### Instructions to follow:
In the entries that follow, find the line containing "This restriction makes"; from there, copy every line exactly through the line containing "Let us reproduce".

### Dataset content:

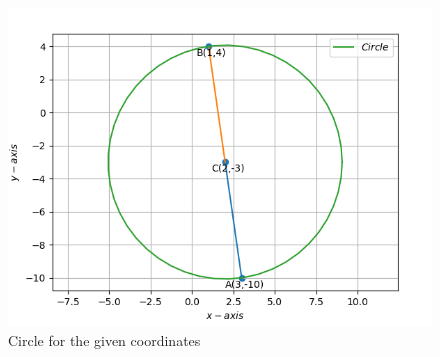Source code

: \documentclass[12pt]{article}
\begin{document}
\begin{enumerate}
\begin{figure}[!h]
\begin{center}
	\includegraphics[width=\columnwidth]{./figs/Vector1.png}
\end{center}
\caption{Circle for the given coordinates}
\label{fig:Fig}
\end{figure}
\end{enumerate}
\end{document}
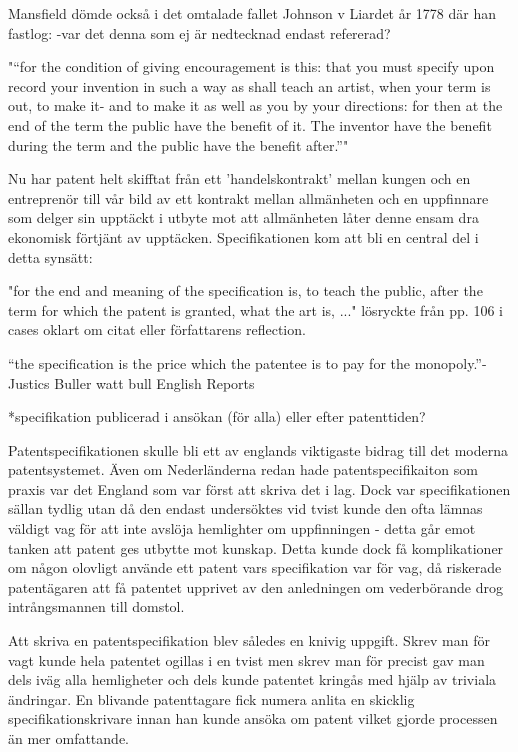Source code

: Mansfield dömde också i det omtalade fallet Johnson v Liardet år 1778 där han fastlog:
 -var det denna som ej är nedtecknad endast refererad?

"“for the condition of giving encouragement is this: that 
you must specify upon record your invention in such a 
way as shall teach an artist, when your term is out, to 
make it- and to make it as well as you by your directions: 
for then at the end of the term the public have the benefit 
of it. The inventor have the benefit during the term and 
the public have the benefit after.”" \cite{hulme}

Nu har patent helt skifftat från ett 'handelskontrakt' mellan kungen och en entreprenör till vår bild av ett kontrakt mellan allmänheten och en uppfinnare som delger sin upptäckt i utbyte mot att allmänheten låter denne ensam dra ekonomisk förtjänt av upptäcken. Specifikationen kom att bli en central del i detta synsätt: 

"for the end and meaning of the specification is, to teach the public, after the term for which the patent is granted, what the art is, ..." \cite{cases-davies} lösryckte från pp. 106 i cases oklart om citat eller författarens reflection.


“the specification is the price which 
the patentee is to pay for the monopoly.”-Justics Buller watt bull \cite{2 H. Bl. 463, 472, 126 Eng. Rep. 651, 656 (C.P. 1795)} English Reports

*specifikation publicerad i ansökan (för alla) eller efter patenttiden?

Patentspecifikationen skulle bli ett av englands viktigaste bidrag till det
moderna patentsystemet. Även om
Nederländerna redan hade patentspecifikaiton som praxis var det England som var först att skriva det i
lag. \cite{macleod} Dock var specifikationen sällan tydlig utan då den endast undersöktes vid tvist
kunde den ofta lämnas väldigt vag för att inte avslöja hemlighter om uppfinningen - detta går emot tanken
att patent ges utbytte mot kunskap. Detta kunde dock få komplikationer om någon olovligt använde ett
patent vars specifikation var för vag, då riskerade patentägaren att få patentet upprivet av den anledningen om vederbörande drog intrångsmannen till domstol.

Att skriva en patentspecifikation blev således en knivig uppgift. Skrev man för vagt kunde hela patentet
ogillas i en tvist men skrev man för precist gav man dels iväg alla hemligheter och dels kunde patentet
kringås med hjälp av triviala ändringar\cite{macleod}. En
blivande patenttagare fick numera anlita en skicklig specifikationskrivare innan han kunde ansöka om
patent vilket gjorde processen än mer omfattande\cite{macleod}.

---

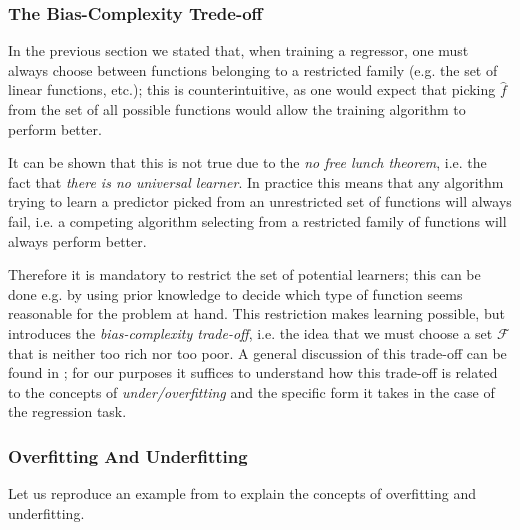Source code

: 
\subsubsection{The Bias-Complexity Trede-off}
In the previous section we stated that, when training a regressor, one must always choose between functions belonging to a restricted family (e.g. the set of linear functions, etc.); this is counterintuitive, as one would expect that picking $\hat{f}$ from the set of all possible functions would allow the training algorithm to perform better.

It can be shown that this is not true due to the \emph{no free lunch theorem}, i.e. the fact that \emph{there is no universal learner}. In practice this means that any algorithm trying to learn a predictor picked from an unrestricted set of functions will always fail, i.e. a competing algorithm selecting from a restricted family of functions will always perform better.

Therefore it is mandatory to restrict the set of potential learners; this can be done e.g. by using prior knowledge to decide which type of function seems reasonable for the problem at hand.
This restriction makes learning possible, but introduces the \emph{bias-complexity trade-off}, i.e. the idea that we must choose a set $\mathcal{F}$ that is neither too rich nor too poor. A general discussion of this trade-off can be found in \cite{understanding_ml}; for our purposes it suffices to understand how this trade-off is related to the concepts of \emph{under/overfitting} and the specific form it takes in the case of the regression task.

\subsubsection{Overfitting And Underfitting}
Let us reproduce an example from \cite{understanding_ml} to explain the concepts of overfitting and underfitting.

### Exercise answer:
This restriction makes learning possible, but introduces the \emph{bias-complexity trade-off}, i.e. the idea that we must choose a set $\mathcal{F}$ that is neither too rich nor too poor. A general discussion of this trade-off can be found in \cite{understanding_ml}; for our purposes it suffices to understand how this trade-off is related to the concepts of \emph{under/overfitting} and the specific form it takes in the case of the regression task.

\subsubsection{Overfitting And Underfitting}
Let us reproduce an example from \cite{understanding_ml} to explain the concepts of overfitting and underfitting.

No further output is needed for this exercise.